Israel is bracing itself for war with Iranian proxies, as Tehran escalates its provocations. But what will the United States do if conflict comes?

Michael Oren

The Atlantic, Nov. 4, 2019

The senior ministers of the Israeli government met twice last week to discuss the possibility of open war with Iran.

Israel’s senior ministers have had two meetings in a week to discuss the possibility of war breaking out with Iran.

They were mindful of the Iranian plan for a drone attack from Syria in August, aborted at the last minute by an Israeli air strike, as well as Iran’s need to deflect attention from the mass protests against Hezbollah’s rule in Lebanon. The ministers also reviewed the recent attack by Iranian drones and cruise missiles on two Saudi oil installations, reportedly concluding that a similar assault could be mounted against Israel from Iraq.

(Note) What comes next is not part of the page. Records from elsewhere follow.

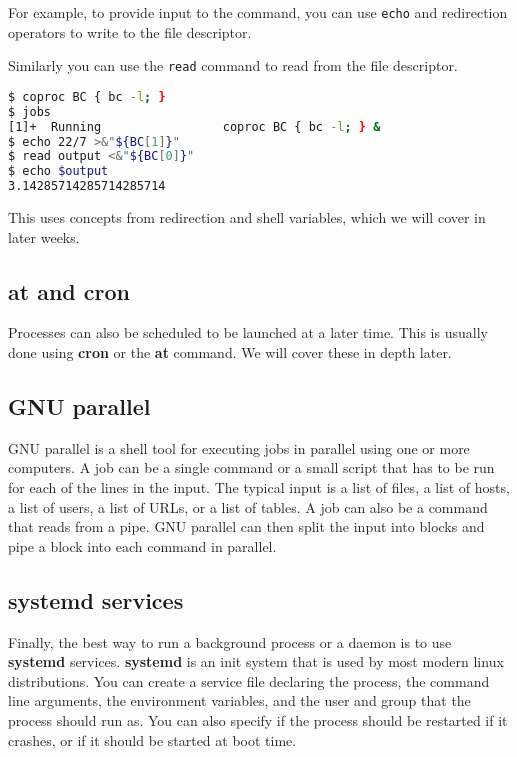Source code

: For example, to provide input to the command, you can use \lstinline|echo| and
redirection operators to write to the file descriptor.

Similarly you can use the \lstinline|read| command to read from the file descriptor.

\begin{lstlisting}[language=bash]
$ coproc BC { bc -l; }
$ jobs
[1]+  Running                 coproc BC { bc -l; } &
$ echo 22/7 >&"${BC[1]}"
$ read output <&"${BC[0]}"
$ echo $output
3.14285714285714285714
\end{lstlisting}

This uses concepts from redirection and shell variables, which we will cover
in later weeks.

\subsection{at and cron}

Processes can also be scheduled to be launched at a later time.
This is usually done using \textbf{cron} or the \textbf{at} command.
We will cover these in depth later.

\subsection{GNU parallel}

GNU parallel is a shell tool for executing jobs in parallel using one
or more computers. A job can be a single command or a small script that
has to be run for each of the lines in the input. The typical input is
a list of files, a list of hosts, a list of users, a list of URLs, or a
list of tables. A job can also be a command that reads from a pipe.
GNU parallel can then split the input into blocks and pipe a block
into each command in parallel.

\subsection{systemd services}

Finally, the best way to run a background process or a daemon is to use
\textbf{systemd} services. \textbf{systemd} is an init system that is
used by most modern linux distributions. You can create a service file
declaring the process, the command line arguments, the environment variables,
and the user and group that the process should run as. You can also
specify if the process should be restarted if it crashes, or if it should
be started at boot time.


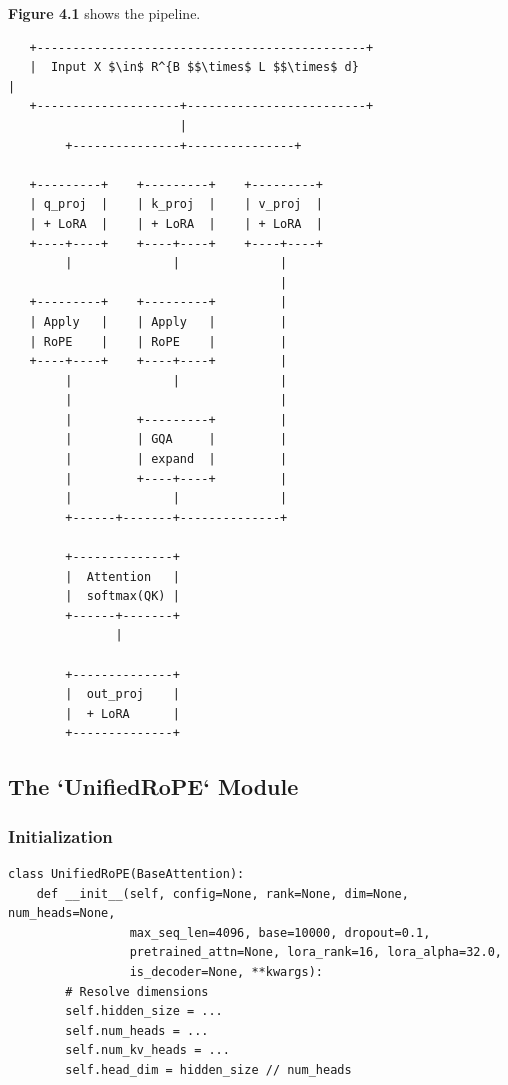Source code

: {\begin{enumerate}
\end{enumerate}
\textbf{Figure 4.1} shows the pipeline.

\begin{lstlisting}
   +----------------------------------------------+
   |  Input X $\in$ R^{B $$\times$ L $$\times$ d}                     |
   +--------------------+-------------------------+
                        |
        +---------------+---------------+
                                         
   +---------+    +---------+    +---------+
   | q_proj  |    | k_proj  |    | v_proj  |
   | + LoRA  |    | + LoRA  |    | + LoRA  |
   +----+----+    +----+----+    +----+----+
        |              |              |
                                      |
   +---------+    +---------+         |
   | Apply   |    | Apply   |         |
   | RoPE    |    | RoPE    |         |
   +----+----+    +----+----+         |
        |              |              |
        |                             |
        |         +---------+         |
        |         | GQA     |         |
        |         | expand  |         |
        |         +----+----+         |
        |              |              |
        +------+-------+--------------+
                
        +--------------+
        |  Attention   |
        |  softmax(QK) |
        +------+-------+
               |
                
        +--------------+
        |  out_proj    |
        |  + LoRA      |
        +--------------+
\end{lstlisting}

\subsection{The `UnifiedRoPE` Module}

\subsubsection{Initialization}

\begin{lstlisting}
class UnifiedRoPE(BaseAttention):
    def __init__(self, config=None, rank=None, dim=None, num_heads=None,
                 max_seq_len=4096, base=10000, dropout=0.1,
                 pretrained_attn=None, lora_rank=16, lora_alpha=32.0,
                 is_decoder=None, **kwargs):
        # Resolve dimensions
        self.hidden_size = ...
        self.num_heads = ...
        self.num_kv_heads = ...
        self.head_dim = hidden_size // num_heads
        

\end{lstlisting}}
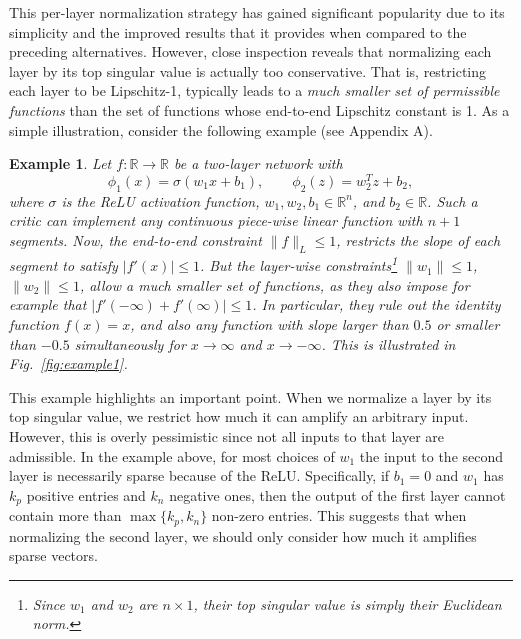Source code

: \documentclass[letterpaper]{article} %
\newtheorem{example}{Example}
\begin{document}
This per-layer normalization strategy has gained significant popularity due to its simplicity and the improved results that it provides when compared to the preceding alternatives. However, close inspection reveals that normalizing each layer by its top singular value is actually too conservative. That is, restricting each layer to be Lipschitz-1, typically leads to a \emph{much smaller set of permissible functions} than the set of functions whose end-to-end Lipschitz constant is 1. As a simple illustration, consider the following example (see Appendix A).
\begin{example}
	Let $f:\mathbb{R}\rightarrow\mathbb{R}$ be a two-layer network with
	\begin{equation}
	\phi_1(x)= \sigma(w_1 x + b_1),\qquad \phi_2(z)= w_2^T z + b_2,  
	\end{equation}
 where $\sigma$ is the ReLU activation function, $w_1,w_2,b_1\in\mathbb{R}^n$, and $b_2\in\mathbb{R}$. 
	Such a critic can implement any continuous piece-wise linear function with $n+1$ segments. Now, the end-to-end constraint $\|f\|_L\leq 1$, restricts the slope of each segment to satisfy $|f'(x)|\leq 1$. But the layer-wise constraints\footnote{Since $w_1$ and $w_2$ are $n\times 1$, their top singular value is simply their Euclidean norm.} $\|w_1\|\leq 1$, $\|w_2\|\leq 1$, allow a much smaller set of functions, as they also impose for example that $|f'(-\infty)+f'(\infty)|\leq 1$. In particular, they rule out the identity function $f(x)=x$, and also any function with slope larger than $0.5$ or smaller than $-0.5$ simultaneously for $x\rightarrow\infty$ and $x\rightarrow-\infty$. This is illustrated in Fig.~\ref{fig:example1}.
\end{example}


This example highlights an important point. When we normalize a layer by its top singular value, we restrict how much it can amplify an arbitrary input. However, this is overly pessimistic since not all inputs to that layer are admissible. In the example above, for most choices of $w_1$ the input to the second layer is necessarily sparse because of the ReLU. Specifically, if $b_1=0$ and $w_1$ has $k_p$ positive entries and $k_n$ negative ones, then the output of the first layer cannot contain more than $\max\{k_p,k_n\}$ non-zero entries. This suggests that when normalizing the second layer, we should only consider how much it amplifies sparse vectors.
\end{document}
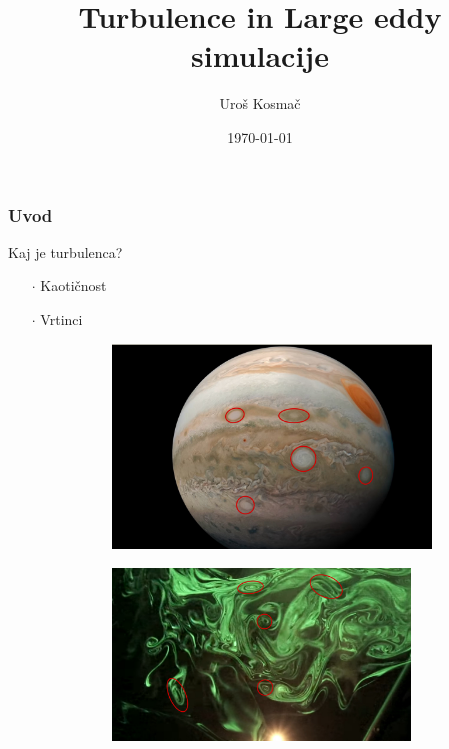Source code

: \documentclass{beamer}
\title[Long title]{Turbulence in Large eddy simulacije} %
\author{Uroš Kosmač} %
\institute[FMF] %
{
Fakulteta za matematiko in fiziko\\ %
\textit{Mentor: prof. dr. Emil Žagar}\\ %
\textit{Somentor: dr. Peter Smerkol} %
}
\date{\today} %
\begin{document}
\begin{frame}
\titlepage %
\end{frame}

    

\begin{frame}
\frametitle{Uvod}
Kaj je turbulenca? \\
\pause
\begin{itemize}
    \item[\Large$\cdot$] Kaotičnost
    \pause
    \item[\Large$\cdot$] Vrtinci 
    \begin{figure}[h!]
        \centering
        \begin{subfigure}{.5\textwidth}
          \centering
          \includegraphics[width=0.95\linewidth]{slike/vrtinci.jpeg}
        \end{subfigure}%
        \begin{subfigure}{.5\textwidth}
          \centering
          \includegraphics[height=4.58cm, width=0.95\linewidth]{slike/vrtinci2.jpeg}
        \end{subfigure}
        \end{figure}
\end{itemize}
\end{frame}
\end{document}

The Israel Defense Forces, meanwhile, announced the adoption of an emergency plan, code-named Momentum, to significantly expand Israel’s missile defense capacity, its ability to gather intelligence on embedded enemy targets, and its soldiers’ preparation for urban warfare. Israeli troops, especially in the north, have been placed on war footing. Israel is girding for the worst and acting on the assumption that fighting could break out at any time.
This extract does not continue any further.